When he got her home he let got of her hand. She stayed standing where he had let go of her. When he came back into the room a few minutes later, she was still standing there in exactly the same position.

He spoke to her, but she didn't answer. He took her hand and led her. She followed him to the bedroom. She stood by the bed when he let go. Gently he pushed her onto the bed. She lay on it, not moving. He raised her arm. She left it raised until he reached out and lowered it again.

He closed her eyes, because she wouldn't blink. Then he sat on the bed beside her and wept dry tears into his hands, his body shuddering with rapid, uncontrollable sobs, though not a sound came. Then he slept, feeling as sick as he had claimed to be that morning.

Sandy remained catatonic for the rest of the week.
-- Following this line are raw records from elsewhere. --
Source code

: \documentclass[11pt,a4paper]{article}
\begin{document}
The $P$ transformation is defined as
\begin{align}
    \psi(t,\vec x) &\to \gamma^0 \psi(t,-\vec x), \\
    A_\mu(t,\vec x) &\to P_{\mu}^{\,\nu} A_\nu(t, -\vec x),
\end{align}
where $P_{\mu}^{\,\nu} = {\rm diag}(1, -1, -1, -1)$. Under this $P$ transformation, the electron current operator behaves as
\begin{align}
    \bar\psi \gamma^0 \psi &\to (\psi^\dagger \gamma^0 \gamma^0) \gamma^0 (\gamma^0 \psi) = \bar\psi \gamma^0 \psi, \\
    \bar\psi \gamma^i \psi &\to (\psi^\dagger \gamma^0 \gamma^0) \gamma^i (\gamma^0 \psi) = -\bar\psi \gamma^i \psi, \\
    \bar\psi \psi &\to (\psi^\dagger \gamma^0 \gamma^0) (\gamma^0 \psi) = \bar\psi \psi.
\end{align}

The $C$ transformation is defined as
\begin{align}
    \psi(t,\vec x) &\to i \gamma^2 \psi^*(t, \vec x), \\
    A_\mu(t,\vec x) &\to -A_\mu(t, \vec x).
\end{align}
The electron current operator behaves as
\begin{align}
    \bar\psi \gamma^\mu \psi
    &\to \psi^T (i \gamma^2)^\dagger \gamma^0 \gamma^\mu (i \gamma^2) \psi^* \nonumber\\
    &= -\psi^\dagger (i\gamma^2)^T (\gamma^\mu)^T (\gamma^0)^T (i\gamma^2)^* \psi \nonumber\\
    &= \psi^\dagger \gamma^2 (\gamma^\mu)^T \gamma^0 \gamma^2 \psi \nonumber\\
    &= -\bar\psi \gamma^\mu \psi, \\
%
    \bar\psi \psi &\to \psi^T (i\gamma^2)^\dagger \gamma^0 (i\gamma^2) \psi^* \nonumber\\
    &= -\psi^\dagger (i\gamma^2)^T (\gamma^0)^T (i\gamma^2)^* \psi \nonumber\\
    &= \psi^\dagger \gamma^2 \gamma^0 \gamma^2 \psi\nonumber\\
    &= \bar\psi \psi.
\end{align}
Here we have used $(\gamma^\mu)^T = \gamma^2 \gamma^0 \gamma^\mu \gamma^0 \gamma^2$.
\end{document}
He hired a student from the university to come in and feed Sandy and clean up after her.

On Friday Todd and Ryan gathered their hastily prepared reports and flew to San Francisco for the meeting. Val Lassiter was on the same plane, but they all pretended not to know each other. The secrecy continued when they reached the city. The scientists were all put in separate hotels. They were brought to the meeting at different times, through different entrances. Some of the were instructed to wear casual clothes. Others wore business suits. One man wore a white uniform. Another wore a hard hat.
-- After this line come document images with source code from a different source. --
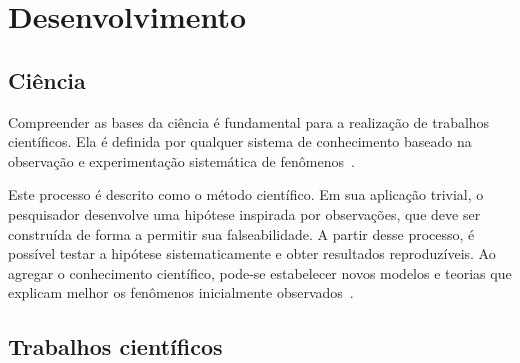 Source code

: \section{Desenvolvimento}%
\label{sec:desenvolvimento}

\subsection{Ciência}

Compreender as bases da ciência é fundamental para a realização de trabalhos científicos.
Ela é definida por qualquer sistema de conhecimento baseado na observação e experimentação sistemática de fenômenos~\cite{britannica_2024_science}.

Este processo é descrito como o método científico.
Em sua aplicação trivial, o pesquisador desenvolve uma hipótese inspirada por observações, que deve ser construída de forma a permitir sua falseabilidade.
A partir desse processo, é possível testar a hipótese sistematicamente e obter resultados reproduzíveis.
Ao agregar o conhecimento científico, pode-se estabelecer novos modelos e teorias que explicam melhor os fenômenos inicialmente observados~\cite{britannica_2024_scientific_method}.


\subsection{Trabalhos científicos}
'Why all the secrecy?' Ryan asked Todd, laughing at a neurologist in a rather overdone fisherman's outfit.

'To prevent the public from getting too much hope if the papers report that this meeting is taking place,' Todd answered.

'Why not? Why not a little hope?' Ryan asked.
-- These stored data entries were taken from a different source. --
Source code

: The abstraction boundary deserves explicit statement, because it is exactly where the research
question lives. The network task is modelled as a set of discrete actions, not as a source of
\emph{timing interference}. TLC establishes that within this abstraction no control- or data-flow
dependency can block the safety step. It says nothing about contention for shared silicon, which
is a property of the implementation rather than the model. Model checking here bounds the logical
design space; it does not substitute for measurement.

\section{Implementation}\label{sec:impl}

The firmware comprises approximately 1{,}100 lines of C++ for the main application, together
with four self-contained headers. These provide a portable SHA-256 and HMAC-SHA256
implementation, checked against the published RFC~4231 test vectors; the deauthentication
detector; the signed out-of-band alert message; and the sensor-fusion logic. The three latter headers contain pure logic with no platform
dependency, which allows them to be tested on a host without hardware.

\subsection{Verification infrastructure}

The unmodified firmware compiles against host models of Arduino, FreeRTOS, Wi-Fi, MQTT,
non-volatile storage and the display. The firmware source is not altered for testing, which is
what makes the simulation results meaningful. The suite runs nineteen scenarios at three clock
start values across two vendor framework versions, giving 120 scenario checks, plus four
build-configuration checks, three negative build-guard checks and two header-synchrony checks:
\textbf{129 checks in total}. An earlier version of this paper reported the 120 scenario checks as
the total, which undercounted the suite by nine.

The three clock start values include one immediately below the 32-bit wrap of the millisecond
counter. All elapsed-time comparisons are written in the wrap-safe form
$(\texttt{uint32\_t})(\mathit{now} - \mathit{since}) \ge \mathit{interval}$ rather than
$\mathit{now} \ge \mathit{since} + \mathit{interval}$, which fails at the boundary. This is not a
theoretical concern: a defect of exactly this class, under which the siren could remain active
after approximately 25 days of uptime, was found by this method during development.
'Why not a lot of heroin?'

Ryan looked coldly at Todd. 'Dr. Halking, I find your despair disgusting. '

Todd looked back and smiled. 'And I find your insistence on hope touchingly naive. '

The meeting went on. The reports varied between cautious negative statements and utter despair. Todd read Ryan's and his report toward the end of the first day. 'Except for the viral microscopy reports, all were slowly and deliberately doublechecked. My assistant wants me to assure you that the viral microscopy reports were hurried through the second check. That is true, because the meeting couldn't wait and the computer could be made to work overtime. '

There was some laughter.

'However, we never found any discrepancy between first and second runs on any other tests, and we did carefully check and found no discrepancies on the first run of the viral microscopy tests either. Therefore, I can safely conclude that there is no significant difference between contemporary blood samples and the blood samples prior to the Premature Aging Phenomenon, except such differences as reflect our conquest of certain well-known diseases, and these antibodies were not stimulated until long after the PAP was first noted. Ergo — not significant. '

There were some careful questions, easily answered, and they moved on. However jovial a presenter might be, the answer was always the same. No answers.

After the papers were presented, the data examined, the statistical results questioned and upheld, the heads of the projects gathered in one small room at the top of the old Hyatt Regency. Todd Halking and Val Lassiter arrived together. Only a couple of men were already there. On impulse, Todd walked to the chalkboard at one end of the room and wrote on it,'Abandon hope all ye who enter here. '

'Not funny,' Val said when Todd sat down next to him.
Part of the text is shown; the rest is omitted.